Data records Start Marker

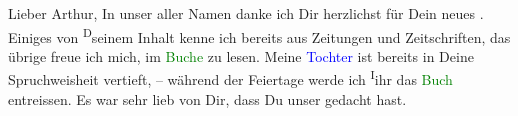 \pstart\center{}Lieber Arthur,\pend
\pstart
           In unser aller Namen danke ich Dir herzlichst für Dein neues \label{K_L03515-1v}\label{K_L03515-1h}. Einiges von \substVorne{}\textsuperscript{D}\substDazwischen{}s\substHinten{}einem Inhalt kenne ich bereits aus Zeitungen und Zeitschriften, das übrige
               freue ich mich, im \textcolor{green}{Buche}{}\ledrightnote{{$\rightarrow$}\textcolor{green}{Buch der Sprüche und Bedenken}} zu
               lesen. Meine \textcolor{blue}{Tochter}{}\ledrightnote{{$\rightarrow$}\textcolor{blue}{Franziska Goldmann}} ist
               bereits in Deine Spruchweisheit vertieft, – während der Feiertage werde ich \substVorne{}\textsuperscript{I}\substDazwischen{}i\substHinten{}hr das \textcolor{green}{Buch}{}\ledrightnote{{$\rightarrow$}\textcolor{green}{Buch der Sprüche und Bedenken}}
               entreissen. Es war sehr lieb von Dir, dass Du unser gedacht hast.\pend
           
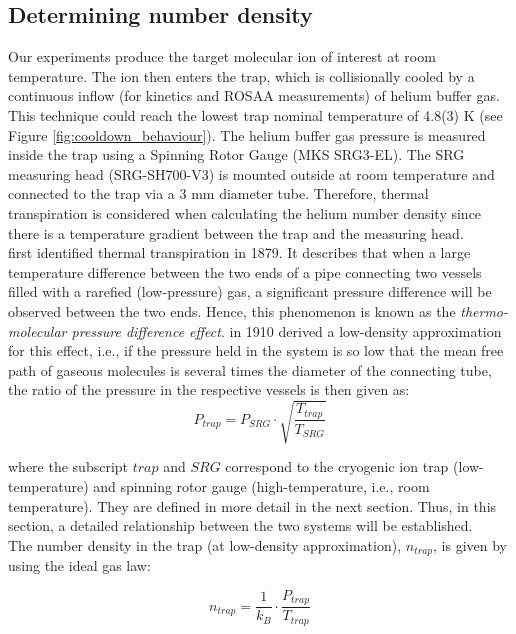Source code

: \subsection{Determining number density}
\label{subsec:numer-density}

Our experiments produce the target molecular ion of interest at room
temperature. The ion then enters the trap, which is collisionally cooled by a continuous
inflow (for kinetics and ROSAA measurements) of helium buffer gas. This
technique could reach the lowest trap nominal temperature of 4.8(3) K (see
Figure \ref{fig:cooldown_behaviour}). The helium buffer gas pressure is
measured inside the trap using a Spinning Rotor Gauge (MKS SRG3-EL). The SRG
measuring head (SRG-SH700-V3) is mounted outside at room temperature and
connected to the trap via a 3 mm diameter tube. Therefore, thermal
transpiration is considered when calculating the helium number density since
there is a temperature gradient between the trap and the measuring head.\\

\citet{reynolds_xviii_1879} first identified thermal transpiration in 1879. It describes that when a large temperature difference between the two ends of a pipe connecting two vessels filled with a rarefied (low-pressure) gas, a significant pressure difference will be observed between the two ends. Hence, this phenomenon is known as the \textit{thermo-molecular pressure difference effect}. \citet{knudsen_thermischer_1910} in 1910 derived a low-density approximation for this effect, i.e., if the pressure held in the system is so low that the mean free path of gaseous molecules is several times the diameter of the connecting tube, the ratio of the pressure in the respective vessels is then given as:
\begin{equation}
    P_{trap} = P_{SRG} \cdot \sqrt{\frac{T_{trap}}{T_{SRG}}}
    \label{eqn:knudsen}
\end{equation}

where the subscript $trap$ and $SRG$ correspond to the cryogenic ion trap
(low-temperature) and spinning rotor gauge (high-temperature, i.e., room
temperature). They are defined in more detail in the next section. Thus, in
this section, a detailed relationship between the two systems will be
established.\\

The number density in the trap (at low-density approximation), $n_{trap}$, is
given by using the ideal gas law:

\begin{equation}
    n_{trap} = \frac{1}{k_B} \cdot \frac{P_{trap}}{T_{trap}}
    \label{eqn:ideal-gas-law}
\end{equation}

Data records End Marker

* _Directions_
Every line above that contains the word "buffer" should be reported.

* _Task answer_
inflow (for kinetics and ROSAA measurements) of helium buffer gas. This
Figure \ref{fig:cooldown_behaviour}). The helium buffer gas pressure is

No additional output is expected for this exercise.